Numer identyfikacyjny zapewnia dostęp do pełnej opieki medycznej, bankowości internetowej i usług publicznych. Bez niego otwarcie konta bankowego, wynajęcie mieszkania, surfowanie po Internecie, sprawdzenie dziennika elektronicznego studenta, a nawet korzystanie ze zniżek w sklepach – jest niemożliwe.
Zamiast numeru osobistego ukraińscy uchodźcy używają tzw. numerów koordynacyjnych, ale dają one bardzo ograniczone możliwości.
3 października uchwalono ustawę, która od 1 listopada 2024 roku wprowadza zmiany dla Ukraińców w Szwecji. Oprócz przyznania im numerów osobistych, rząd planuje również zwiększyć zasiłek socjalny – do 308 koron dziennie (30 euro)
Chrystyna Hewczuk, koordynatorka integracji ukraińskich uchodźców w Szwecji, która znalazła tu schronienie wraz z rodziną, przyczyniła się do tych zmian. To ona była bowiem inicjatorką petycji w sprawie zapewnienia Ukraińcom numeru osobistego.
– Po licznych spotkaniach ze szwedzkimi politykami i mediami w końcu zaczęły się zmiany – mówi. – W lutym tego roku szwedzki rząd przygotował ustawę mającą na celu poprawę warunków dla osób objętych tymczasową ochroną, co dotyczy przede wszystkim uchodźców z Ukrainy. Jeszcze w maju mówiło się, że Unia Europejska może przedłużyć obowiązywanie dyrektywy dla Ukraińców do 2026 roku. Oznacza to, że ukraińscy uchodźcy, którzy mieszkają w Szwecji od dwóch lat, mają prawo do otrzymania indywidualnego szwedzkiego numeru już teraz – i nie muszą czekać na 1 listopada, kiedy ustawa wejdzie w życie. W związku z tym wiele osób już od czerwca zaczęło ubiegać się o te numery – i je otrzymywać.

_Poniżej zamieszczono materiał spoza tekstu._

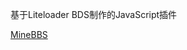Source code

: 基于Liteloader BDS制作的JavaScript插件  

[MineBBS](https://www.minebbs.com/resources/authors/ppoui.33900/)
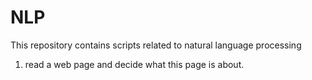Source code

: # NLP
This repository contains scripts related to natural language processing
1. read a web page and decide what this page is about.
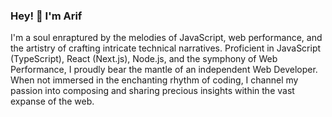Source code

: ### Hey! 👋 I'm Arif
I'm a soul enraptured by the melodies of JavaScript, web performance, and the artistry of crafting intricate technical narratives. Proficient in JavaScript (TypeScript), React (Next.js), Node.js, and the symphony of Web Performance, I proudly bear the mantle of an independent Web Developer. When not immersed in the enchanting rhythm of coding, I channel my passion into composing and sharing precious insights within the vast expanse of the web.  

<!--
**arif2758/arif2758** is a ✨ _special_ ✨ repository because its `README.md` (this file) appears on your GitHub profile.

Here are some ideas to get you started:

- 🔭 I’m currently working on ...
- 🌱 I’m currently learning ...
- 👯 I’m looking to collaborate on ...
- 🤔 I’m looking for help with ...
- 💬 Ask me about ...
- 📫 How to reach me: ...
- 😄 Pronouns: ...
- ⚡ Fun fact: ...
-->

Dzięki numerowi indywidualnemu uzyskasz m.in. pełny dostęp do opieki medycznej, także dentystycznej. Ukraińscy uchodźcy będą mogli też korzystać z urlopu rodzicielskiego, a nawet założyć własną firmę.
– Szwecja jest jednym z krajów, w których najłatwiej zarejestrować indywidualnego prywatnego przedsiębiorcę lub małą firmę składającą się z dwóch lub więcej osób – dodaje Irena, która również mieszka w Sztokholmie. – Do tej pory bez numeru osobistego Ukraińcy w Szwecji nie mieli możliwości założenia własnej firmy. Teraz to bardzo łatwe.
Zostać na zawsze?
Opóźnienie w przyznaniu indywidualnego numeru przekonało niejednego Ukraińca, że Szwecja nie jest zainteresowana jego dłuższym pobytem. Wielu przyklaskiwało inicjatywom sąsiednich krajów, Norwegii i Finlandii, gdzie ukraińscy uchodźcy zostali natychmiast włączeni do rządowych sieci cyfrowych.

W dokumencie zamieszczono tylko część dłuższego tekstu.